Task objective:
Return a copy of each line in the listing that includes the word "send".
● ● ● ●
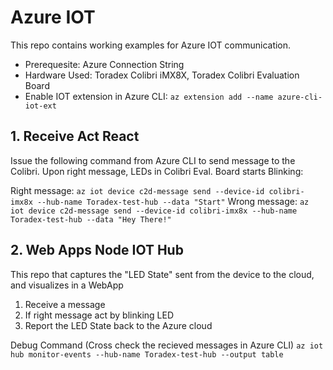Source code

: # Azure IOT 
This repo contains working examples for Azure IOT communication.

* Prerequesite: Azure Connection String
* Hardware Used: Toradex Colibri iMX8X, Toradex Colibri Evaluation Board
* Enable IOT extension in Azure CLI: `az extension add --name azure-cli-iot-ext `

## 1. Receive Act React
Issue the following command from Azure CLI to send message to the Colibri. Upon right message, LEDs in Colibri Eval. Board starts Blinking:

Right message: `az iot device c2d-message send --device-id colibri-imx8x --hub-name Toradex-test-hub --data "Start"`
Wrong message: `az iot device c2d-message send --device-id colibri-imx8x --hub-name Toradex-test-hub --data "Hey There!"`

## 2. Web Apps Node IOT Hub
This repo that captures the "LED State" sent from the device to the cloud, and visualizes in a WebApp

1. Receive a message
2. If right message act by blinking LED
3. Report the LED State back to the Azure cloud

Debug Command (Cross check the recieved messages in Azure CLI)
`az iot hub monitor-events --hub-name Toradex-test-hub --output table`
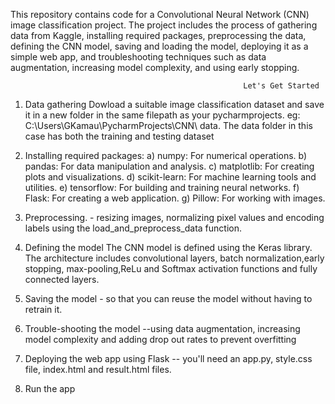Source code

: This repository contains code for a Convolutional Neural Network (CNN) image classification project. The project includes the process of gathering data from Kaggle, installing required packages, preprocessing the data, defining the CNN model, saving and loading the model, deploying it as a simple web app, and troubleshooting techniques such as data augmentation, increasing model complexity, and using early stopping.

                                                        Let's Get Started 
                                                                                                                 
1) Data gathering
     Dowload a suitable image classification dataset and save it in a new folder in the same filepath as your pycharmprojects. eg: C:\Users\GKamau\PycharmProjects\CNN\ data.
     The data folder in this case has both the training and testing dataset
2) Installing required packages:
         a) numpy: For numerical operations.
         b) pandas: For data manipulation and analysis.
         c) matplotlib: For creating plots and visualizations.
         d) scikit-learn: For machine learning tools and utilities.
         e) tensorflow: For building and training neural networks.
         f) Flask: For creating a web application.
         g) Pillow: For working with images.
3) Preprocessing. - resizing images, normalizing pixel values and encoding labels using the load_and_preprocess_data function.
4) Defining the model
   The CNN model is defined using the Keras library.
   The architecture includes convolutional layers, batch normalization,early stopping, max-pooling,ReLu and Softmax activation functions and fully connected layers. 
5) Saving the model - so that you can reuse the model without having to retrain it.
6) Trouble-shooting the model --using data augmentation, increasing model complexity and adding drop out rates to prevent overfitting 
   
7) Deploying the web app using Flask -- you'll need an app.py, style.css file, index.html and result.html files.
8) Run the app
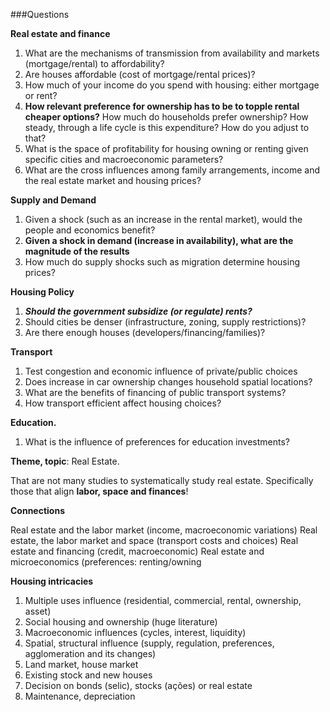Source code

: ###Questions

**Real estate and finance**
1. What are the mechanisms of transmission from availability and markets (mortgage/rental) to affordability?
2. Are houses affordable (cost of mortgage/rental prices)?
3. How much of your income do you spend with housing: either mortgage or rent? 
4. **How relevant preference for ownership has to be to topple rental cheaper options?** How much do households prefer ownership? How steady, through a life cycle is this expenditure? How do you adjust to that? 
5. What is the space of profitability for housing owning or renting given specific cities and macroeconomic parameters?
6. What are the cross influences among family arrangements, income and the real estate market and housing prices?

**Supply and Demand**
1. Given a shock (such as an increase in the rental market), would the people and economics benefit?
2. **Given a shock in demand (increase in availability), what are the magnitude of the results**
2. How much do supply shocks such as migration determine housing prices?

**Housing Policy**
1. ***Should the government subsidize (or regulate) rents?***
2. Should cities be denser (infrastructure, zoning, supply restrictions)?
3. Are there enough houses (developers/financing/families)?

**Transport** 
1. Test congestion and economic influence of private/public choices
2. Does increase in car ownership changes household spatial locations?
3. What are the benefits of financing of public transport systems?
4. How transport efficient affect housing choices?

**Education.**
1. What is the influence of preferences for education investments?

**Theme, topic**: Real Estate.

That are not many studies to systematically study real estate. Specifically those that align **labor, space and finances**!

**Connections**

Real estate and the labor market (income, macroeconomic variations)
Real estate, the labor market and space (transport costs and choices)
Real estate and financing (credit, macroeconomic)
Real estate and microeconomics (preferences: renting/owning

**Housing intricacies**

1. Multiple uses influence (residential, commercial, rental, ownership, asset)
2. Social housing and ownership (huge literature)
3. Macroeconomic influences (cycles, interest, liquidity)
4. Spatial, structural influence (supply, regulation, preferences, agglomeration and its changes) 
5. Land market, house market 
6. Existing stock and new houses
7. Decision on bonds (selic), stocks (ações) or real estate
8. Maintenance, depreciation 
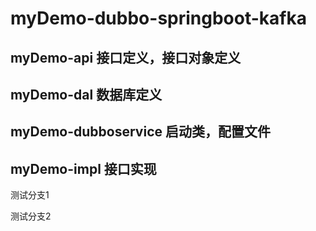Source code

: # myDemo-dubbo-springboot-kafka

## myDemo-api 接口定义，接口对象定义


## myDemo-dal 数据库定义


## myDemo-dubboservice 启动类，配置文件


## myDemo-impl 接口实现

测试分支1

测试分支2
● ● ● ●
Task solution:
Issue the following command from Azure CLI to send message to the Colibri. Upon right message, LEDs in Colibri Eval. Board starts Blinking:
Right message: `az iot device c2d-message send --device-id colibri-imx8x --hub-name Toradex-test-hub --data "Start"`
Wrong message: `az iot device c2d-message send --device-id colibri-imx8x --hub-name Toradex-test-hub --data "Hey There!"`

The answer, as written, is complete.